[Opening SOURCE DATA section]

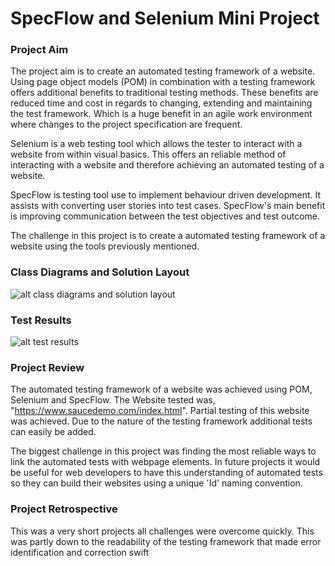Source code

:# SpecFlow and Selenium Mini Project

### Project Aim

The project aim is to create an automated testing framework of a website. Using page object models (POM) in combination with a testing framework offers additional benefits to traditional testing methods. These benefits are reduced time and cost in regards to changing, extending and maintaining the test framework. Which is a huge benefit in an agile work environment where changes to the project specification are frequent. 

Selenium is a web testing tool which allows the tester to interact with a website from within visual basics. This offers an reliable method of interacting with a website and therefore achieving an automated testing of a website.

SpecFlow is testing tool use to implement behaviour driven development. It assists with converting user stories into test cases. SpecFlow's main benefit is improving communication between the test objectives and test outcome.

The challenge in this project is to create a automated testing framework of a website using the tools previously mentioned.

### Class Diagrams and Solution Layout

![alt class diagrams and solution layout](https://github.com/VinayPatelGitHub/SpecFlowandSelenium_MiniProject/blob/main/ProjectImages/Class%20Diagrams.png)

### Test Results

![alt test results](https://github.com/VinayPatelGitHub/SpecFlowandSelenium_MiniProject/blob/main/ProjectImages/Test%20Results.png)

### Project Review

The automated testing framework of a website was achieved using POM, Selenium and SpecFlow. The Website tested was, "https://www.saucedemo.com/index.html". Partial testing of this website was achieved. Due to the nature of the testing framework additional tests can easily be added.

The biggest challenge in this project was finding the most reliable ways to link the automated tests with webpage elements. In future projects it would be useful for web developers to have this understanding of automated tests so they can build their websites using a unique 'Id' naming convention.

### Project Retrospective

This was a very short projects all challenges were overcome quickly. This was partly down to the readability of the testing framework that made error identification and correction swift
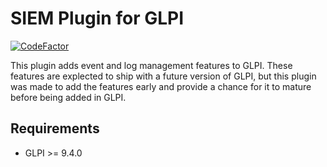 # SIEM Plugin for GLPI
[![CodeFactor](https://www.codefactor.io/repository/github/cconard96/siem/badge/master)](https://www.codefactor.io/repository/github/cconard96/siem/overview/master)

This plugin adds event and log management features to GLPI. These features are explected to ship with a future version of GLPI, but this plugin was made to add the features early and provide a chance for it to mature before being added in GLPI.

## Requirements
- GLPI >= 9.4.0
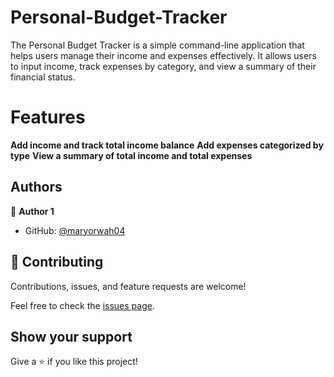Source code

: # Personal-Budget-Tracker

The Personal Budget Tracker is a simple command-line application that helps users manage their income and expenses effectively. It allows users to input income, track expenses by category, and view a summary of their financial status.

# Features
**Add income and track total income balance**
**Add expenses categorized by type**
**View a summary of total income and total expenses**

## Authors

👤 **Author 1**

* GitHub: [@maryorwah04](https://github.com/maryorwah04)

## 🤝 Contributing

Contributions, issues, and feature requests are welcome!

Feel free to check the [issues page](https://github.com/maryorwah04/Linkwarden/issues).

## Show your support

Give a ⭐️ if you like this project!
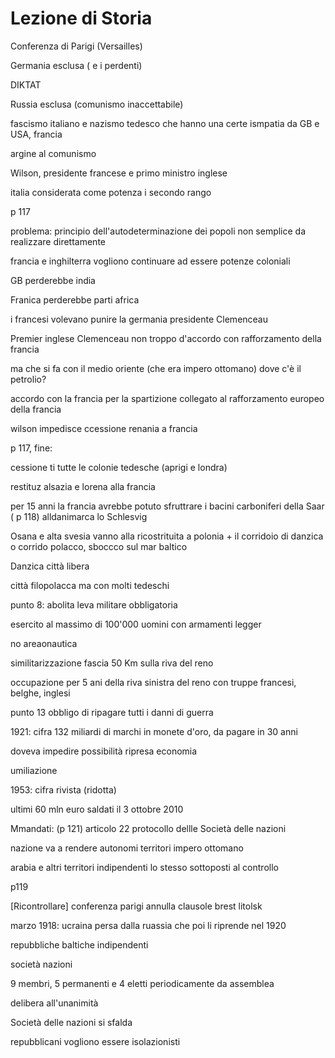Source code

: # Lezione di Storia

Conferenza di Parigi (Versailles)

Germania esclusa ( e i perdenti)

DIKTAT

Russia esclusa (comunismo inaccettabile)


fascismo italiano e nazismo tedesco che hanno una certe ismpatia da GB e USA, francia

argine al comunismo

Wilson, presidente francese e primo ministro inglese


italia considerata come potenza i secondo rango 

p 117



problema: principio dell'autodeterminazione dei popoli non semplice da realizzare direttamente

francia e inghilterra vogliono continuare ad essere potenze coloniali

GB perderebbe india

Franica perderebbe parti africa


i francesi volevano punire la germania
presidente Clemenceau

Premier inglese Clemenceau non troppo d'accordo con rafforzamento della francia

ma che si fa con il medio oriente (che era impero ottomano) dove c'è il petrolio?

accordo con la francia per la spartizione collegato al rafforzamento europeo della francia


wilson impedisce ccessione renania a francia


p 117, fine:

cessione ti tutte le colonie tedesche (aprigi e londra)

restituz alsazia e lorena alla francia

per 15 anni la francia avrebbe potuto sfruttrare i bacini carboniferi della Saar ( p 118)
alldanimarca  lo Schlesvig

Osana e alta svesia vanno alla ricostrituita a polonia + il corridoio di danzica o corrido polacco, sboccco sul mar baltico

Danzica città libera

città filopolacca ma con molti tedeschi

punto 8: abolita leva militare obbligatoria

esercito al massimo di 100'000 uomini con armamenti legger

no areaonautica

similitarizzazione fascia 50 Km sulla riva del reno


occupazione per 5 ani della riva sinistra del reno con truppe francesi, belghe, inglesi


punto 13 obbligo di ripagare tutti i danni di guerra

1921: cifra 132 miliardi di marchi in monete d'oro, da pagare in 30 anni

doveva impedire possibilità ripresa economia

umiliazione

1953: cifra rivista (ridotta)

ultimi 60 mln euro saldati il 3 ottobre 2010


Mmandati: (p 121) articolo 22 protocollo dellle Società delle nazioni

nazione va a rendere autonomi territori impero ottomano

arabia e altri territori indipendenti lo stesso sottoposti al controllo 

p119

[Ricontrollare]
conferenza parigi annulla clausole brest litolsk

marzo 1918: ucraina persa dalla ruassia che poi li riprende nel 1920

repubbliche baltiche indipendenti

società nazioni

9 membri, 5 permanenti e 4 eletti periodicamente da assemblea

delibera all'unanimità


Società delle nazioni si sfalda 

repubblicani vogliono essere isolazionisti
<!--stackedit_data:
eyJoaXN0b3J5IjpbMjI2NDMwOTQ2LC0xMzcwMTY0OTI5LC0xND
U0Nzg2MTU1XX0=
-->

[Closing SOURCE DATA section]

WORK INSTRUCTIONS: Only the lines from the first line of the data above through the line with "The project aim" should appear in the answer, retyped exactly, with every picture left out.

WRITTEN RESPONSE:
Source code

:# SpecFlow and Selenium Mini Project

### Project Aim

The project aim is to create an automated testing framework of a website. Using page object models (POM) in combination with a testing framework offers additional benefits to traditional testing methods. These benefits are reduced time and cost in regards to changing, extending and maintaining the test framework. Which is a huge benefit in an agile work environment where changes to the project specification are frequent. 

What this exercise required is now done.